_Requirement_
Report each line of the entries that includes "caching" by copying it.

Available records START

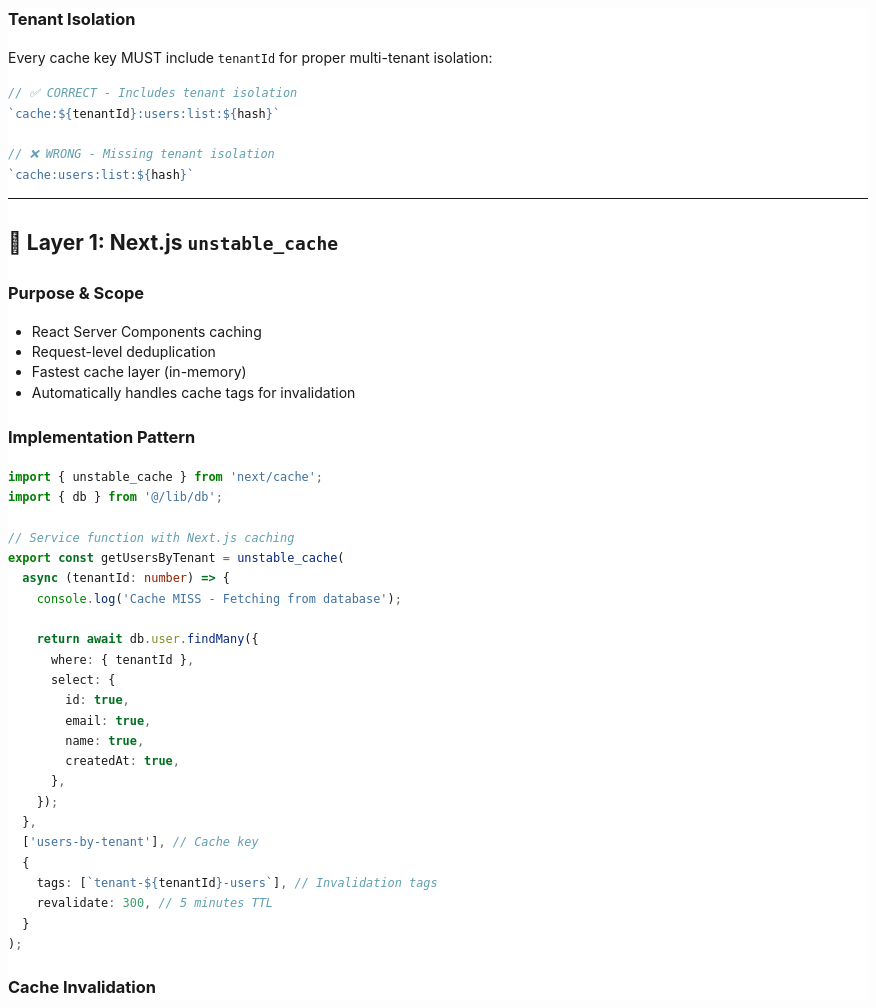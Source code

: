 ### **Tenant Isolation**

Every cache key MUST include `tenantId` for proper multi-tenant isolation:

```typescript
// ✅ CORRECT - Includes tenant isolation
`cache:${tenantId}:users:list:${hash}`

// ❌ WRONG - Missing tenant isolation
`cache:users:list:${hash}`
```

---

## 📖 Layer 1: Next.js `unstable_cache`

### **Purpose & Scope**
- React Server Components caching
- Request-level deduplication
- Fastest cache layer (in-memory)
- Automatically handles cache tags for invalidation

### **Implementation Pattern**

```typescript
import { unstable_cache } from 'next/cache';
import { db } from '@/lib/db';

// Service function with Next.js caching
export const getUsersByTenant = unstable_cache(
  async (tenantId: number) => {
    console.log('Cache MISS - Fetching from database');
    
    return await db.user.findMany({
      where: { tenantId },
      select: {
        id: true,
        email: true,
        name: true,
        createdAt: true,
      },
    });
  },
  ['users-by-tenant'], // Cache key
  {
    tags: [`tenant-${tenantId}-users`], // Invalidation tags
    revalidate: 300, // 5 minutes TTL
  }
);
```

### **Cache Invalidation**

Available records END

_Result below_
- React Server Components caching
// Service function with Next.js caching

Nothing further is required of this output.